>>>

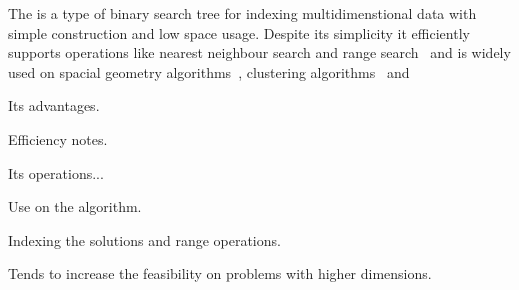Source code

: The \kdtree{} is a type of binary search tree for indexing multidimenstional
data with simple construction and low space usage.
Despite its simplicity it efficiently supports operations like nearest
neighbour search and range search~\cite{bentley1975} and is widely used on
spacial geometry algorithms~\cite{preparata2012computational, guttman1984r}, 
clustering algorithms~\cite{kanungo2002efficient, indyk1998approximate}
and ~\cite{owens2007survey}


Its advantages.

Efficiency notes.

Its operations...

Use on the algorithm.

Indexing the solutions and range operations.

Tends to increase the feasibility on problems with higher dimensions.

<<<

Please print the lines from the one containing "Efficiency notes." through the last line of the material, exactly, and leave out all other lines.

Efficiency notes.

Its operations...

Use on the algorithm.

Indexing the solutions and range operations.

Tends to increase the feasibility on problems with higher dimensions.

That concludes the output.